Westminster Hospital

19th century engraving of Westminster Hospital.
Map of the location of the Westminster Hospital (top left) relative to Westminster Abbey and the Palace of Westminster ---- Edward Stanford's map London, 1862

Westminster Hospital was a hospital in London, England, founded in 1719. In 1834 a medical school attached to the hospital was formally founded. In 1939 a newly built hospital and medical school opened in Horseferry Road, Westminster. In 1994 the hospital closed, and its resources were moved to the new Chelsea and Westminster Hospital at the old St Stephen's Hospital site in Fulham Road.

History

Henry Hoare the Good, portrait by Michael Dahl

The Westminster Hospital was established in 1719 as a charitable society "for relieving the sick and needy at the Public Infirmary in Westminster", and promoted by Mr Henry Hoare (1677–1725), otherwise "Henry the Good", son of Sir Richard Hoare and a Partner in the bank C. Hoare & Co, and his associates. The hospital was rebuilt in 1832 with help from Charles Hoare (great-grandson of 'Good' Henry Hoare). It was the first subscription hospital erected in London, and was incorporated in 1836.[1]

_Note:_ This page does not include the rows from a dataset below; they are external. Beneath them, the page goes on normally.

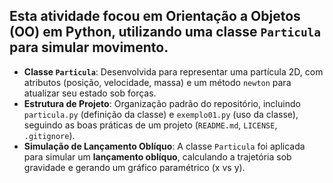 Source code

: ##  Esta atividade focou em **Orientação a Objetos (OO)** em Python, utilizando uma classe `Particula` para simular movimento.

* **Classe `Particula`**: Desenvolvida para representar uma partícula 2D, com atributos (posição, velocidade, massa) e um método `newton` para atualizar seu estado sob forças.
* **Estrutura de Projeto**: Organização padrão do repositório, incluindo `particula.py` (definição da classe) e `exemplo01.py` (uso da classe), seguindo as boas práticas de um projeto (`README.md`, `LICENSE`, `.gitignore`).
* **Simulação de Lançamento Oblíquo**: A classe `Particula` foi aplicada para simular um **lançamento oblíquo**, calculando a trajetória sob gravidade e gerando um gráfico paramétrico (x vs y). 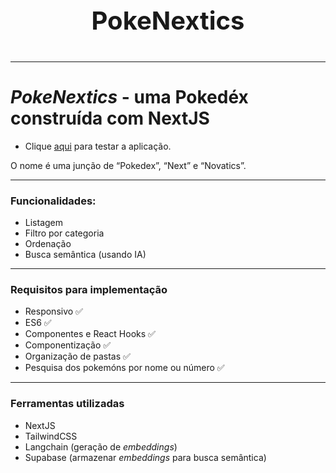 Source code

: <div style="display:flex; align-items:center; justify-content:center; text-align:center; width: 100%;">
  <h1 style="font-size: 40px;">PokeNextics</h1>
</div>

---
# *PokeNextics* - uma Pokedéx construída com NextJS

- Clique [aqui](https://pokenextics.vercel.app) para testar a aplicação.

O nome é uma junção de “Pokedex”, “Next” e “Novatics”.

---
### Funcionalidades:

- Listagem
- Filtro por categoria
- Ordenação
- Busca semântica (usando IA)
---
### Requisitos para implementação

- Responsivo ✅️
- ES6 ✅️
- Componentes e React Hooks ✅️
- Componentização ✅️
- Organização de pastas ✅️
- Pesquisa dos pokemóns por nome ou número ✅️

---
### Ferramentas utilizadas

- NextJS
- TailwindCSS
- Langchain (geração de *embeddings*)
- Supabase (armazenar *embeddings* para busca semântica)
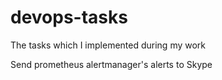 # devops-tasks
The tasks which I implemented during my work

 Send prometheus alertmanager's alerts to Skype
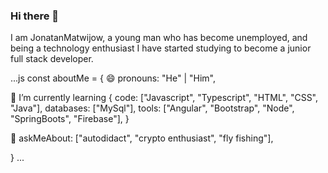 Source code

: ### Hi there 👋

I am JonatanMatwijow, a young man who has become unemployed, and being a technology enthusiast
I have started studying to become a junior full stack developer. 

...js
const aboutMe = {
  😄 pronouns: "He" | "Him",
  
  🌱 I’m currently learning 
       {
        code: ["Javascript", "Typescript", "HTML", "CSS", "Java"],
        databases: ["MySql"],
        tools: ["Angular", "Bootstrap", "Node", "SpringBoots", "Firebase"],
        }
        
  💬 askMeAbout: ["autodidact", "crypto enthusiast", "fly fishing"],
 
}
...

<!--
**JonatanMatwijow/JonatanMatwijow** is a ✨ _special_ ✨ repository because its `README.md` (this file) appears on your GitHub profile.

Here are some ideas to get you started:

- 🔭 I’m currently working on ...
-
- 👯 I’m looking to collaborate on ...
- 🤔 I’m looking for help with ...
- Ask me about ...
📫 How to reach me:
-  ...
-  Pronouns: ...
- ⚡ Fun fact: ...
-->
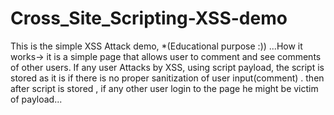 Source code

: # Cross_Site_Scripting-XSS-demo
This is the simple XSS Attack demo, *(Educational purpose :)) ...How it works-> it is a simple page that allows user to comment and see comments of other users. If any user Attacks by XSS, using script payload, the script is stored as it is if there is no proper sanitization of user input(comment) . then after script is stored , if any other user login to the page he might be victim of payload...
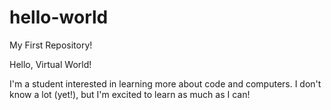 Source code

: # hello-world
My First Repository!

Hello, Virtual World! 

I'm a student interested in learning more about code and computers. I don't know a lot (yet!), but I'm excited to learn as much as I can! 


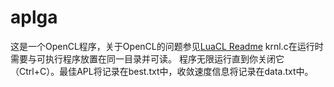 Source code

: aplga
=====

这是一个OpenCL程序，关于OpenCL的问题参见[LuaCL Readme](https://github.com/llxibo/LuaCL/blob/master/README.md)
krnl.c在运行时需要与可执行程序放置在同一目录并可读。
程序无限运行直到你关闭它（Ctrl+C）。最佳APL将记录在best.txt中，收敛速度信息将记录在data.txt中。
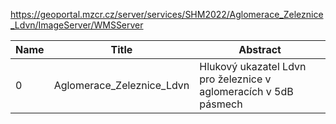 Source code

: https://geoportal.mzcr.cz/server/services/SHM2022/Aglomerace_Zeleznice_Ldvn/ImageServer/WMSServer

|Name|Title|Abstract|
|--|--|--|
|0|Aglomerace_Zeleznice_Ldvn|Hlukový ukazatel Ldvn pro železnice v aglomeracích v 5dB pásmech|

In 1720, a house was taken for the purpose of an infirmary in Petty France; from which, in 1724, the institution was removed to Chapel Street, and some time after to James Street. A new and spacious hospital building was completed and opened in 1834, of an embattled quasi-Gothic character, erected by Messrs. Inwood. The hospital was situated by the Broad Sanctuary and the northern side of the nave of Westminster Abbey, between the Sessions House and Victoria Street, and accommodated about 200 in-patients, and the total number of patients relieved annually, in an 1878 account, was about 20,000. According to the same 1878 description, "Patients are admitted by order from a governor, except in cases of accident, which are received, without recommendation, at all hours of the day or night".[1]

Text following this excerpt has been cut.